> **Exercise directions**: The result should be every line that contains the word "begin", taken from the material.
═════ Data section
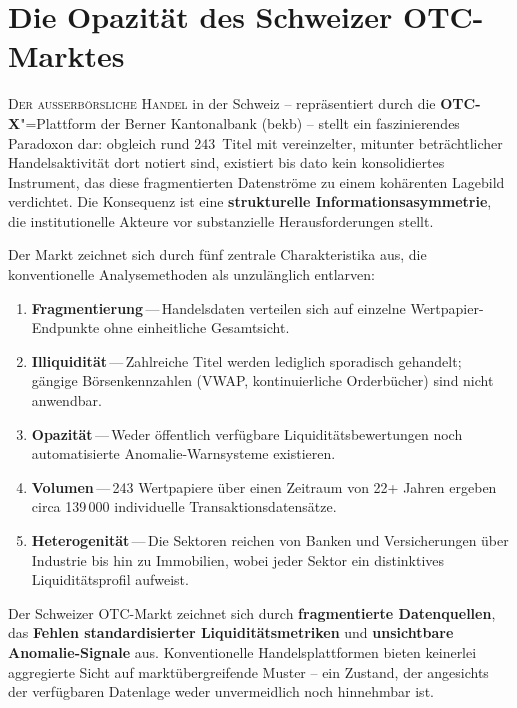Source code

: \documentclass[11pt, a4paper, oneside, openany]{report}
\newcommand{\term}[1]{\textcolor{SwissRed}{\sffamily\textbf{#1}}}
\begin{document}
\section{Die Opazität des Schweizer OTC-Marktes}

\lettrine[lines=3, lraise=0.1, findent=3pt, nindent=0pt]{\textcolor{SwissRed}{D}}{er ausserbörsliche Handel} in der Schweiz -- repräsentiert durch die \term{OTC-X}"=Plattform der Berner Kantonalbank (\gls{bekb}) -- stellt ein faszinierendes Paradoxon dar: obgleich rund 243~Titel mit vereinzelter, mitunter beträchtlicher Handelsaktivität dort notiert sind, existiert bis dato kein konsolidiertes Instrument, das diese fragmentierten Datenströme zu einem kohärenten Lagebild verdichtet. Die Konsequenz ist eine \textbf{strukturelle Informationsasymmetrie}, die institutionelle Akteure vor substanzielle Herausforderungen stellt.

Der Markt zeichnet sich durch fünf zentrale Charakteristika aus, die konventionelle Analysemethoden als unzulänglich entlarven:

\begin{enumerate}[label=\textcolor{SwissRed}{\textbf{\arabic*.}}]
  \item \textbf{Fragmentierung}\,---\,Handelsdaten verteilen sich auf einzelne Wertpapier-Endpunkte ohne einheitliche Gesamtsicht.
  \item \textbf{Illiquidität}\,---\,Zahlreiche Titel werden lediglich sporadisch gehandelt; gängige Börsenkennzahlen (VWAP, kontinuierliche Orderbücher) sind nicht anwendbar.
  \item \textbf{Opazität}\,---\,Weder öffentlich verfügbare Liquiditätsbewertungen noch automatisierte Anomalie-Warnsysteme existieren.
  \item \textbf{Volumen}\,---\,243 Wertpapiere über einen Zeitraum von 22+ Jahren ergeben circa 139\,000 individuelle Transaktionsdatensätze.
  \item \textbf{Heterogenität}\,---\,Die Sektoren reichen von Banken und Versicherungen über Industrie bis hin zu Immobilien, wobei jeder Sektor ein distinktives Liquiditätsprofil aufweist.
\end{enumerate}

\begin{infobox}[Problemstellung]
Der Schweizer OTC-Markt zeichnet sich durch \textbf{fragmentierte Datenquellen}, das \textbf{Fehlen standardisierter Liquiditätsmetriken} und \textbf{unsichtbare Anomalie-Signale} aus. Konventionelle Handelsplattformen bieten keinerlei aggregierte Sicht auf marktübergreifende Muster -- ein Zustand, der angesichts der verfügbaren Datenlage weder unvermeidlich noch hinnehmbar ist.
\end{infobox}
\end{document}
══════════
> **Written solution**:
\begin{document}
\begin{enumerate}[label=\textcolor{SwissRed}{\textbf{\arabic*.}}]
\begin{infobox}[Problemstellung]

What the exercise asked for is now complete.